* _Recorded information_
☆ ☆ ☆ ☆ ☆
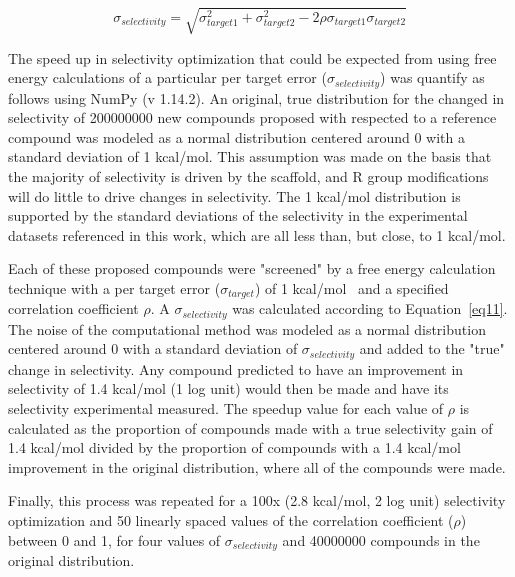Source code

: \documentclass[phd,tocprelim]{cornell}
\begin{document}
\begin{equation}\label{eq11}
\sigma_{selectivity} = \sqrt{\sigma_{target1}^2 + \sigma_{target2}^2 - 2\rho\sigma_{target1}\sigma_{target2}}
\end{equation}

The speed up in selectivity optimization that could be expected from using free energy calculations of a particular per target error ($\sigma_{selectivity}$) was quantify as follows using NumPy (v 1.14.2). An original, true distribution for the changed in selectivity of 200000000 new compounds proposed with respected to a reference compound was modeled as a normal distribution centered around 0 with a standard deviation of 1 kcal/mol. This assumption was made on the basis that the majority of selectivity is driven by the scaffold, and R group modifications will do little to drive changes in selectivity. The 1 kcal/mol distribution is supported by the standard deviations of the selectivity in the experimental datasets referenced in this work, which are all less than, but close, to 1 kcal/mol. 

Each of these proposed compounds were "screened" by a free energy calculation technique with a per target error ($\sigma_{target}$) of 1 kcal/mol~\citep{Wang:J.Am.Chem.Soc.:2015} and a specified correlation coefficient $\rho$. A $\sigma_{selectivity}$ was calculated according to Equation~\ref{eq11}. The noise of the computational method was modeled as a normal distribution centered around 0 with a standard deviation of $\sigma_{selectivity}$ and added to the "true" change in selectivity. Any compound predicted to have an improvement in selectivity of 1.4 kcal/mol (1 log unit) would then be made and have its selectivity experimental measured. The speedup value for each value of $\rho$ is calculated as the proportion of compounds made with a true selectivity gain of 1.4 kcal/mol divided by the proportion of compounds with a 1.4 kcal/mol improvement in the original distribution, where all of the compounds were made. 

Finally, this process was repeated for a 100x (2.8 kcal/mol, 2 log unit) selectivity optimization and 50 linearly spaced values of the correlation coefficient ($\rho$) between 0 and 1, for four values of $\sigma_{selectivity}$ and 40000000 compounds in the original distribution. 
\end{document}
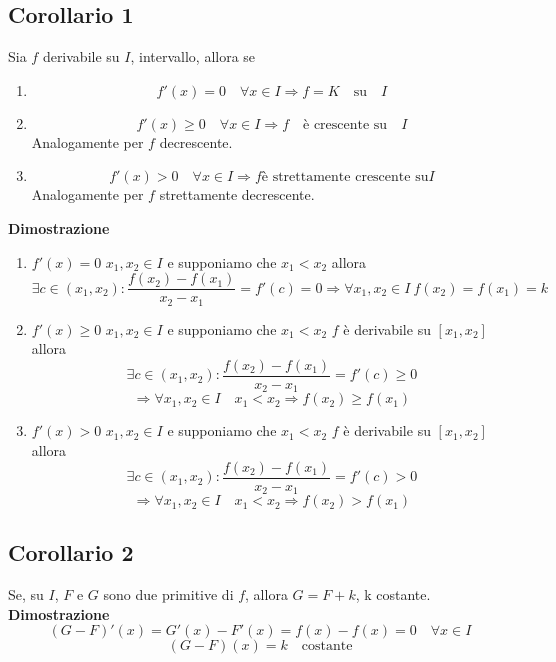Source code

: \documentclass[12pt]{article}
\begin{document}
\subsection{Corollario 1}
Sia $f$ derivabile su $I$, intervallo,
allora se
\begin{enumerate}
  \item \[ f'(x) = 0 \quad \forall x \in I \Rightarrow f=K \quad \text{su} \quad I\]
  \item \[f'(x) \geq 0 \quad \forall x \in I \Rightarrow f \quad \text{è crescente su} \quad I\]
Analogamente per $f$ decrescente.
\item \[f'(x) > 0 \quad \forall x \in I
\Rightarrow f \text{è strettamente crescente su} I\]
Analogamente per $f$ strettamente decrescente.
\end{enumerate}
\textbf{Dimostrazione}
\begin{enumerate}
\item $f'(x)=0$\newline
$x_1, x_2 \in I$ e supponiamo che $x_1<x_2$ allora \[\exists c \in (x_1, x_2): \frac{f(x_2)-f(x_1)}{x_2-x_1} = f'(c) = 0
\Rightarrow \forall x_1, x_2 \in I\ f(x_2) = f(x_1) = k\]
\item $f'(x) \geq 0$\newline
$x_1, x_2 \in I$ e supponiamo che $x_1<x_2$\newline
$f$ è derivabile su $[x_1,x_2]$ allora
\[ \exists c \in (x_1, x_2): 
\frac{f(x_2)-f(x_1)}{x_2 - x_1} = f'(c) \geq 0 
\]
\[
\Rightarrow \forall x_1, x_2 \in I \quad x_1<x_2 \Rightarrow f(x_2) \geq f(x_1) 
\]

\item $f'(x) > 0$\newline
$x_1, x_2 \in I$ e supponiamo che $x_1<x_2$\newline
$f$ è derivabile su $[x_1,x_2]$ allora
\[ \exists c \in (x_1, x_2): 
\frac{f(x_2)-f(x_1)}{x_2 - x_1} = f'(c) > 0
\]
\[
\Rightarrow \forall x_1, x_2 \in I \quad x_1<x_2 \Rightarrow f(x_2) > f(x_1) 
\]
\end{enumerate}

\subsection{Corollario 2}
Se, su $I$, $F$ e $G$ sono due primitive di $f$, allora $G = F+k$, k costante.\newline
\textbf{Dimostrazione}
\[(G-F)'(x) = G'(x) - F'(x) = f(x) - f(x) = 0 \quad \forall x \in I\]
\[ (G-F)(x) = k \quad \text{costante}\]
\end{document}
☆ ☆ ☆ ☆ ☆
* _What the exercise asks_
Lines of the material that hold the word "documentclass" should be counted, and the number alone given.

* _Answer to this exercise_
2